Should Children Ever Be Used To Promote Political Agendas?


When President Obama announced new executive orders to tackle gun violence yesterday, he was joined by four young children. Many on the right cried foul, with one Republican congressman comparing Obama to Sadaam Hussein using children as human shields. The reaction was, to put it mildly, a bit overblown, but it does raise a very serious question: should children ever be used to promote national policy or advance a political agenda?

RELATED: Chris Christie Slams ‘Reprehensible’ NRA For ‘Dragging People’s Children’ Into Gun Control Debate

To be honest, I didn’t give too much thought to the idea that the Obama administration was using children as political props until I came across videos released today by the White House featuring kids reading their letters to the president on gun control.

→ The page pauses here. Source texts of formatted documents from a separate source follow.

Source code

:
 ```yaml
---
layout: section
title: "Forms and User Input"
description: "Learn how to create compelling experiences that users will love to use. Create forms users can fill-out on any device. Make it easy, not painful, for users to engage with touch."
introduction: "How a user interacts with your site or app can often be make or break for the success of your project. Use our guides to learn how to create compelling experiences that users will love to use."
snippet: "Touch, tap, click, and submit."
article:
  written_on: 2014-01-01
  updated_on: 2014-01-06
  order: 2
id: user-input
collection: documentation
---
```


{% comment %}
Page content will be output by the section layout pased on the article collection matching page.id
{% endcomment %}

Every time I attend a political event or rally, I always see someone in the crowd flanked by their children. Whether it’s a young boy with an “Obama 2012” shirt or a baby wearing a “Choose Life” button, I’ve always felt a bit queasy about adults (parents or otherwise) using children to help promote some political cause. There is no such thing as a Democratic baby or a Republican baby, and parents should encourage their children to think independently as opposed to drilling their own ideologies into their heads.

This is why I’ve mostly viewed the inclusion of children in political debates, no matter how good the intentions of the adults, a bad thing. There are bright young kids out there, but very few children understand the nuances of many important issues. And when I see the kids in Obama’s videos saying what they want him to do about guns, I can see that their hearts are in the right place, but their goals are mostly idealistic, and the White House knows this.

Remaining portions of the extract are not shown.